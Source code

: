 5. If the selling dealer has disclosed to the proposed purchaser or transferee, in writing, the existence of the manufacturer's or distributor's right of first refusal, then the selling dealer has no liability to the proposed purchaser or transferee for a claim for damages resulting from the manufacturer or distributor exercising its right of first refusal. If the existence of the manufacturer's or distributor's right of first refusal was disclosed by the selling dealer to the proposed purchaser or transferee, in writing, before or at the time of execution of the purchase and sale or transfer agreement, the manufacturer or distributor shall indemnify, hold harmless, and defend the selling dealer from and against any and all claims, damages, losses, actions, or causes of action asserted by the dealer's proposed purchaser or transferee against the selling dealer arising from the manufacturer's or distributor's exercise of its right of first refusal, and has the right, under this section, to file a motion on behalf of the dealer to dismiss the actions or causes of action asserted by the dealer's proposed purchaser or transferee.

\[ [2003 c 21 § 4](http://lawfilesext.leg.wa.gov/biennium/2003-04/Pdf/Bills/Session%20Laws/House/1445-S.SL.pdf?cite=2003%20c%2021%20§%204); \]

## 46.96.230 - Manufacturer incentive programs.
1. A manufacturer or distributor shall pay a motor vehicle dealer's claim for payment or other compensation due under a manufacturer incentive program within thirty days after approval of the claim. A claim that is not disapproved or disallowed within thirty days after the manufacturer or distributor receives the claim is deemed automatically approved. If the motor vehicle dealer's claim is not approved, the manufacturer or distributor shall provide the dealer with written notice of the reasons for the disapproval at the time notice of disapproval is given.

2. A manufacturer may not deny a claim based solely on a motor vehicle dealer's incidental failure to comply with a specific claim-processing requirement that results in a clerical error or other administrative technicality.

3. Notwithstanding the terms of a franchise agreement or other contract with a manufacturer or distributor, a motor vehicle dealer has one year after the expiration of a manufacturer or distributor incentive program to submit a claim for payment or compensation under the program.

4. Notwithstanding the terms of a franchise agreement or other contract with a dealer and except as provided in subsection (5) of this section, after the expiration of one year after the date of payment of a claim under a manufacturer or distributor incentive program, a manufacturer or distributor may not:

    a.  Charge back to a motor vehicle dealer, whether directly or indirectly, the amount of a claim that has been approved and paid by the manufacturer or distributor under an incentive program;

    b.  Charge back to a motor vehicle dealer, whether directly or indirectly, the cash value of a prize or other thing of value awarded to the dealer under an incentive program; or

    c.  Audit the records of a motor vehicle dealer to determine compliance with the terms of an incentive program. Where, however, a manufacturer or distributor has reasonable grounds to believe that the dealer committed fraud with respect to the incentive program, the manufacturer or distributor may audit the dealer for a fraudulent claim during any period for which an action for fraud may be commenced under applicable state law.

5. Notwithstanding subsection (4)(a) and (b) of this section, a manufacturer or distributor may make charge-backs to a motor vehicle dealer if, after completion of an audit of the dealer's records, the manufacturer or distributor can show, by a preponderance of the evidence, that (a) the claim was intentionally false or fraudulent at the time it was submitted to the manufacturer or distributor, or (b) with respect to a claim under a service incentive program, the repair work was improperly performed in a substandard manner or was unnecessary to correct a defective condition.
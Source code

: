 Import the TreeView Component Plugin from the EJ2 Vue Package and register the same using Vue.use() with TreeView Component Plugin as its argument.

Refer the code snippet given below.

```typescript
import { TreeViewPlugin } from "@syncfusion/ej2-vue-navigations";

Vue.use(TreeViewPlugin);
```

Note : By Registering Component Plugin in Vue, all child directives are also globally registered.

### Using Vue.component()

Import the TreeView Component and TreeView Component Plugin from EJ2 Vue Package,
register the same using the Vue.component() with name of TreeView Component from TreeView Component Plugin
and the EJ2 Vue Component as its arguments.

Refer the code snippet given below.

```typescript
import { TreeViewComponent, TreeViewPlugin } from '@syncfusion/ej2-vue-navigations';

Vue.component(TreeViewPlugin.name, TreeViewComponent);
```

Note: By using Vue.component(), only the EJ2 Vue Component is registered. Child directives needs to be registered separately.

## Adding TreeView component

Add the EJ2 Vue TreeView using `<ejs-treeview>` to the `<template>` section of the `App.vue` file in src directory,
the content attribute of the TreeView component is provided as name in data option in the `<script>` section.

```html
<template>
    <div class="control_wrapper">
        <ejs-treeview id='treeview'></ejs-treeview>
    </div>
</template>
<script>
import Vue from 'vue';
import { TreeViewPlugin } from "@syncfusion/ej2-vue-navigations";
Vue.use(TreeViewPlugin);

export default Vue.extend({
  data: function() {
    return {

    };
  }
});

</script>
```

WORK REQUIRED.
Determine how many lines in the listing above hold the string "indirectly", then write only the number.

RESULT FOR THIS EXERCISE.
2